Campylobacteriosis is food poisoning caused by the campylobacter bacterium. It is one of the most common causes of diarrhea in the United States, affecting over 1 million people every year.1

Campylobacteriosis occurs much more often in the summer months than in the winter months. Infants, young adults, and males are most likely to get the condition.

What causes campylobacteriosis?

Campylobacteriosis is usually caused by handling poultry (such as chicken or turkey) that is contaminated with the campylobacter bacterium and is raw or undercooked. For example, you can be infected by cutting poultry meat on a cutting board and then using the unwashed cutting board or utensil to prepare vegetables or other raw or lightly cooked foods. Drinking contaminated milk or water from contaminated lakes or streams can also result in infection.
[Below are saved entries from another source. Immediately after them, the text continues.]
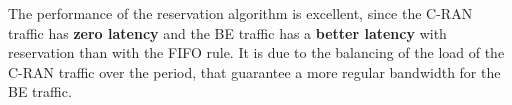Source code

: \documentclass[10pt, conference, letterpaper]{IEEEtran}
\begin{document}
  The performance of the reservation algorithm is excellent, since the C-RAN traffic has {\bf zero latency} and the BE traffic has a \textbf{better latency} with reservation than with the FIFO rule. It is due to the balancing of the load of the C-RAN traffic over the period, that guarantee a more regular bandwidth for the BE traffic.
  

  
  

\end{document}
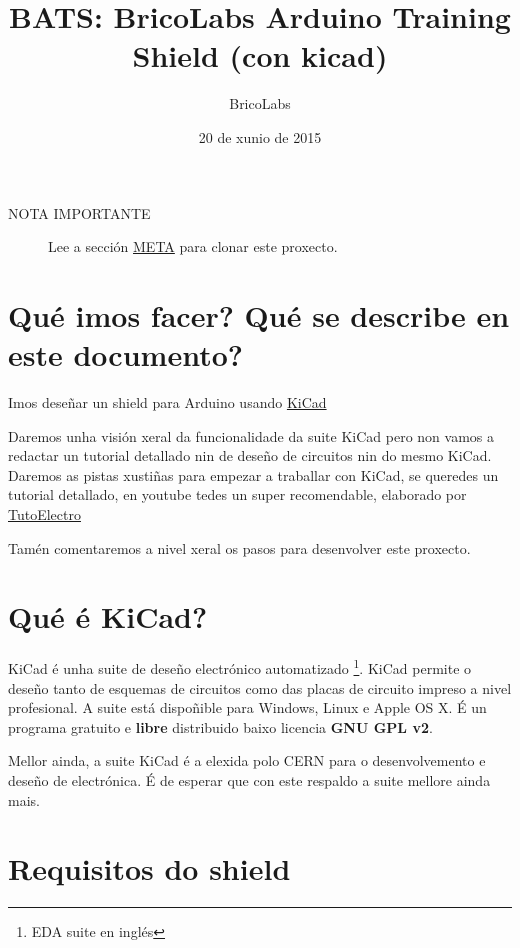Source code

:\documentclass[12pt,galician,]{article}
\title{BATS: BricoLabs Arduino Training Shield (con kicad)}
\author{BricoLabs}
\date{20 de xunio de 2015}
\begin{document}
\maketitle

\begin{description}
\item[NOTA IMPORTANTE]
Lee a sección \protect\hyperlink{meta}{META} para clonar este proxecto.
\end{description}

\section{Qué imos facer? Qué se describe en este
documento?}\label{quuxe9-imos-facer-quuxe9-se-describe-en-este-documento}

Imos deseñar un shield para Arduino usando
\href{http://www.kicad-pcb.org/}{KiCad}

Daremos unha visión xeral da funcionalidade da suite KiCad pero non
vamos a redactar un tutorial detallado nin de deseño de circuitos nin do
mesmo KiCad. Daremos as pistas xustiñas para empezar a traballar con
KiCad, se queredes un tutorial detallado, en youtube tedes un super
recomendable, elaborado por
\href{https://www.youtube.com/playlist?list=PL1Hs_F1k2mdRVYDtdWd7tQKDZTfxop7np}{TutoElectro}

Tamén comentaremos a nivel xeral os pasos para desenvolver este
proxecto.

\section{Qué é KiCad?}\label{quuxe9-uxe9-kicad}

KiCad é unha suite de deseño electrónico automatizado \footnote{EDA
  suite en inglés}. KiCad permite o deseño tanto de esquemas de
circuitos como das placas de circuito impreso a nivel profesional. A
suite está dispoñible para Windows, Linux e Apple OS X. É un programa
gratuito e \textbf{libre} distribuido baixo licencia \textbf{GNU GPL
v2}.

Mellor ainda, a suite KiCad é a elexida polo CERN para o desenvolvemento
e deseño de electrónica. É de esperar que con este respaldo a suite
mellore ainda mais.

\section{Requisitos do shield}\label{requisitos-do-shield}
\end{document}

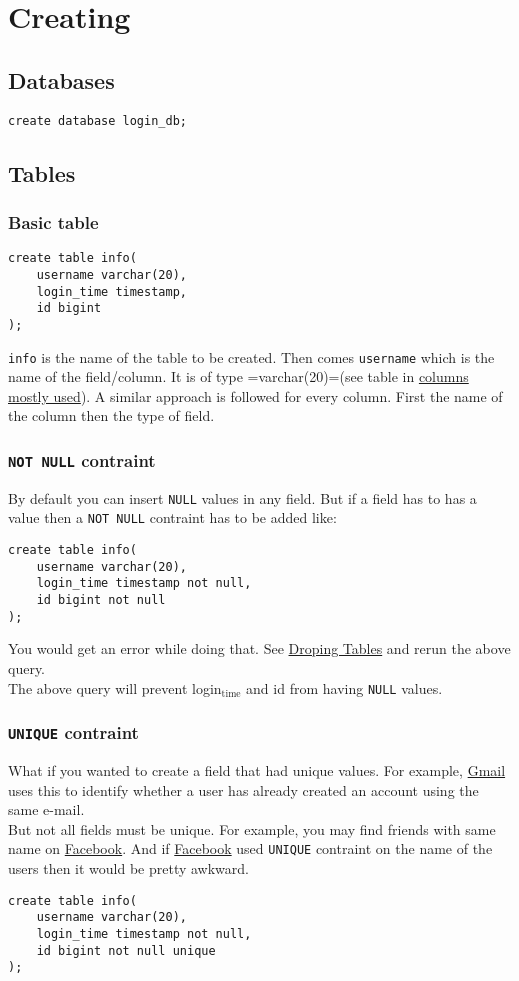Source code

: \documentclass[11pt]{article}
\begin{document}
\section{Creating}
\label{sec:orgheadline16}
\subsection{Databases}
\label{sec:orgheadline11}
\begin{verbatim}
create database login_db;
\end{verbatim}
\subsection{Tables}
\label{sec:orgheadline13}
\subsubsection{Basic table}
\label{sec:orgheadline12}
\begin{verbatim}
create table info(
	username varchar(20),
	login_time timestamp,
	id bigint
);
\end{verbatim}
\texttt{info} is the name of the table to be created. Then
comes \texttt{username} which is the name of the field/column.
It is of type =varchar(20)=(see table in \hyperref[sec:orgheadline7]{columns mostly used}).
A similar approach is followed for every column. First
the name of the column then the type of field.
\subsubsection{\texttt{NOT NULL} contraint}
\label{sec:orgheadline14}
By default you can insert \texttt{NULL} values in any
field. But if a field has to has a value then
a \texttt{NOT NULL} contraint has to be added like:
\begin{verbatim}
create table info(
    username varchar(20),
    login_time timestamp not null,
    id bigint not null
);
\end{verbatim}
You would get an error while doing that. See
\hyperref[sec:orgheadline13]{Droping Tables} and rerun the above query.\\
The above query will prevent login\(_{\text{time}}\) and id
from having \texttt{NULL} values.
\subsubsection{\texttt{UNIQUE} contraint}
\label{sec:orgheadline15}
What if you wanted to create a field that had
unique values. For example, \href{https://mail.google.com}{Gmail} uses this to
identify whether a user has already created an
account using the same e-mail.\\
But not all fields must be unique. For example,
you may find friends with same name on \href{https://www.facebook.com}{Facebook}.
And if \href{https://www.facebook.com}{Facebook} used \texttt{UNIQUE} contraint on the
name of the users then it would be pretty awkward.
\begin{verbatim}
create table info(
	username varchar(20),
	login_time timestamp not null,
	id bigint not null unique
);
\end{verbatim}
\end{document}
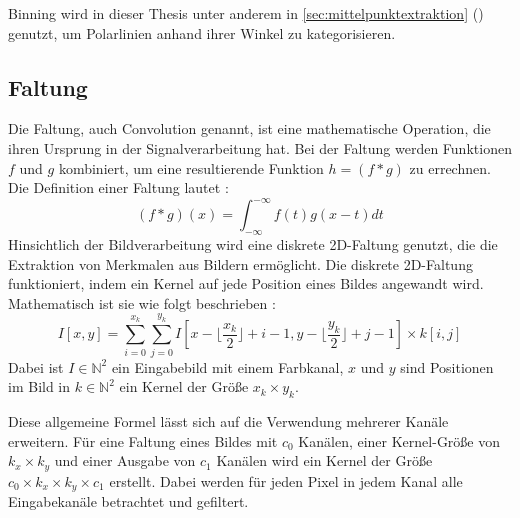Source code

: Binning wird in dieser Thesis unter anderem in \autoref{sec:mittelpunktextraktion} () genutzt, um Polarlinien anhand ihrer Winkel zu kategorisieren.


\subsection{Faltung}
\label{sec:was_filterung}

Die Faltung, auch Convolution genannt, ist eine mathematische Operation, die ihren Ursprung in der Signalverarbeitung hat. Bei der Faltung werden Funktionen $f$ und $g$ kombiniert, um eine resultierende Funktion $h = (f * g)$ zu errechnen. Die Definition einer Faltung lautet \cite{convolution,cv_general}:
\[ (f*g)(x) = \int_{-\infty}^{-\infty} f(t) g(x-t) dt\]
Hinsichtlich der Bildverarbeitung wird eine diskrete 2D-Faltung genutzt, die die Extraktion von Merkmalen aus Bildern ermöglicht. Die diskrete 2D-Faltung funktioniert, indem ein Kernel auf jede Position eines Bildes angewandt wird. Mathematisch ist sie wie folgt beschrieben \cite{discrete_convolution}:
\[ I[x, y] = \sum_{i=0}^{x_k} \sum_{j=0}^{y_k} I[x - \lfloor\frac{x_k}{2}\rfloor + i - 1, y - \lfloor \frac{y_k}{2} \rfloor + j - 1] \times k[i, j] \]
Dabei ist $I \in \mathbb{N}^2$ ein Eingabebild mit einem Farbkanal, $x$ und $y$ sind Positionen im Bild in $k \in \mathbb{N}^2$ ein Kernel der Größe $x_k \times y_k$.

Diese allgemeine Formel lässt sich auf die Verwendung mehrerer Kanäle erweitern. Für eine Faltung eines Bildes mit $c_0$ Kanälen, einer Kernel-Größe von $k_x \times k_y$ und einer Ausgabe von $c_1$ Kanälen wird ein Kernel der Größe $ c_0 \times k_x \times k_y \times c_1$ erstellt. Dabei werden für jeden Pixel in jedem Kanal alle Eingabekanäle betrachtet und gefiltert.



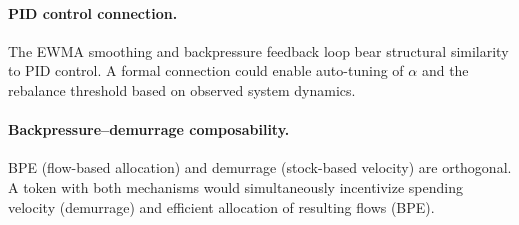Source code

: \paragraph{PID control connection.}
The EWMA smoothing and backpressure feedback loop bear structural similarity
to PID control. A formal connection could enable auto-tuning of $\alpha$
and the rebalance threshold based on observed system dynamics.

\paragraph{Backpressure--demurrage composability.}
BPE (flow-based allocation) and demurrage (stock-based velocity) are orthogonal.
A token with both mechanisms would simultaneously incentivize spending velocity
(demurrage) and efficient allocation of resulting flows (BPE).
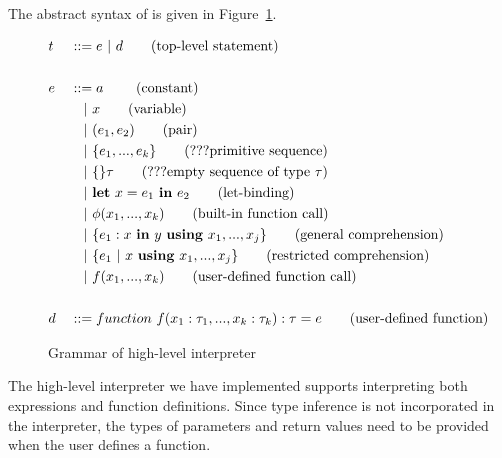 The abstract syntax of \mysnesl is given in Figure~\ref{fig-mysnesl}. 
 

\begin{figure}[H]\large
	\begin{alignat*}{2}
	& t &&::= e \ | \ d  \tag{top-level statement} \\
	\\
	& e &&::=  a \     \tag{constant} \\
	&   && \quad | \ x  \tag{variable} \\
	&   && \quad | \ (e_1,e_2) \tag{pair}\\
	&   && \quad | \ \{e_1,...,e_k \}	\tag{???primitive sequence} \\
	&   && \quad | \ \{ \}\tau			\tag{???empty sequence of type $\tau$} \\
	&   && \quad | \ \mathbf{let} \ x = e_1 \ \mathbf{in} \ e_2 \tag{let-binding}\\
	&   && \quad | \ \phi{(x_1,...,x_k)}  \tag{built-in function call} \\
	&   && \quad | \ \{e_1 : x \ \mathbf{in} \ y \ \mathbf{using} \ x_1,...,x_j\} \tag{general comprehension} \\
	&   && \quad | \ \{ e_1 \ | \ x \ \mathbf{using} \ x_1,...,x_j \} \tag {restricted comprehension} \\
	&   && \quad | \ f(x_1,...,x_k)  \tag {user-defined function call} \\
	\\
	& d &&::= function \  f(x_1: \tau_1, ..., x_k: \tau_k): \tau = e  \tag{user-defined function}
	\end{alignat*}
	\caption{Grammar of high-level interpreter \label{fig-mysnesl}}
\end{figure}

The high-level interpreter we have implemented supports interpreting both \mysnesl expressions and function definitions. 
Since type inference is not incorporated in the interpreter, the types of  parameters and return values need to be provided when the user defines a function.

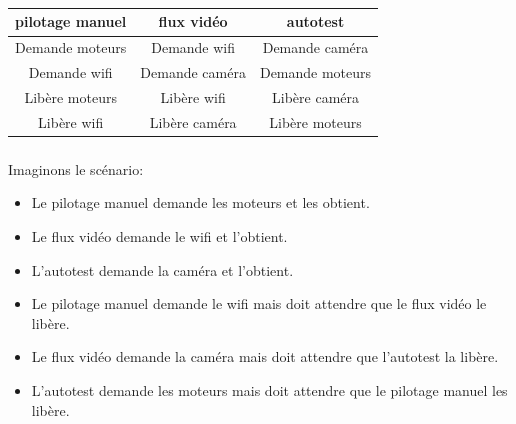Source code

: \documentclass[svgnames,11pt]{beamer}
\begin{document}
\begin{frame}
    \frametitle{}

    \begin{center}
        \begin{tabular}{|*{3}{c|}}
            \hline
            \textbf{pilotage manuel} & \textbf{flux vidéo} & \textbf{autotest} \\
            \hline
            Demande moteurs          & Demande wifi        & Demande caméra    \\
            Demande wifi             & Demande caméra      & Demande moteurs   \\
            Libère moteurs           & Libère wifi         & Libère caméra     \\
            Libère wifi              & Libère caméra       & Libère moteurs    \\
            \hline
        \end{tabular}
    \end{center}

\end{frame}
\begin{frame}
    \frametitle{}

    Imaginons le scénario:
    \begin{itemize}
        \item Le pilotage manuel demande les moteurs et les obtient.
        \item Le flux vidéo demande le wifi et l'obtient.
        \item L'autotest demande la caméra et l'obtient.
        \item Le pilotage manuel demande le wifi mais doit attendre que le flux vidéo le libère.
        \item Le flux vidéo demande la caméra mais doit attendre que l'autotest la libère.
        \item L'autotest demande les moteurs mais doit attendre que le pilotage manuel les libère.
    \end{itemize}
    \begin{center}
    \end{center}
\end{frame}
\end{document}
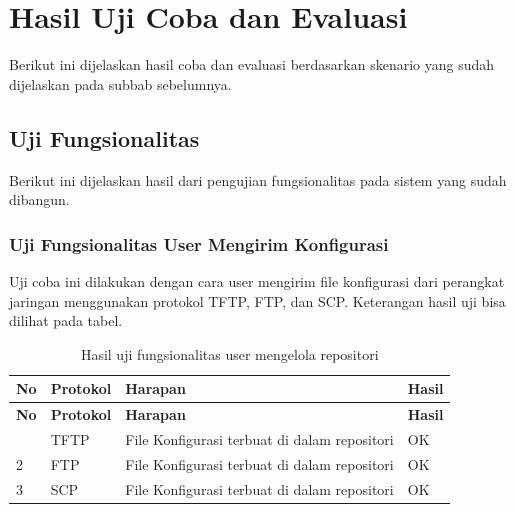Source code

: \section{Hasil Uji Coba dan Evaluasi}
	Berikut ini dijelaskan hasil coba dan evaluasi berdasarkan skenario yang sudah dijelaskan pada subbab sebelumnya.
	
	\subsection{Uji Fungsionalitas}
	Berikut ini dijelaskan hasil dari pengujian fungsionalitas pada sistem yang sudah dibangun.
	\subsubsection{Uji Fungsionalitas User Mengirim Konfigurasi}
	Uji coba ini dilakukan dengan cara user mengirim file konfigurasi dari perangkat jaringan menggunakan protokol TFTP, FTP, dan SCP. Keterangan hasil uji bisa dilihat pada tabel.
	\begin{longtable}{|p{}|p{}|p{}|p{}|}
		
		\caption{Hasil uji fungsionalitas user mengelola repositori} \label{hasilmengelolaRepositori} \\
		\hline
		\textbf{No} & \textbf{Protokol} & \textbf{Harapan} & \textbf{Hasil} \\ \hline
		\endfirsthead
		
		\hline
		\textbf{No} & \textbf{Protokol} & \textbf{Harapan} & \textbf{Hasil} \\ \hline
		\endhead
		\endfoot
		\endlastfoot
		1 & TFTP & File Konfigurasi terbuat di dalam repositori & OK\\ \hline
		2 & FTP & File Konfigurasi terbuat di dalam repositori & OK\\ \hline
		3 & SCP & File Konfigurasi terbuat di dalam repositori & OK\\ \hline
		
	\end{longtable}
Campylobacteriosis usually is not spread from person to person, but this can happen if you have the condition and do not properly wash your hands. Some people have become infected through contact with the infected stool of a dog or cat.

What are the symptoms?

The symptoms of campylobacteriosis include diarrhea, cramping, stomach pain, and fever within 2 to 5 days after exposure to the bacteria. Your diarrhea may be bloody, and you may feel sick to your stomach and vomit. The illness usually lasts 1 week. Some people don't have any symptoms at all. In people with impaired immune systems, campylobacteriosis can be life-threatening.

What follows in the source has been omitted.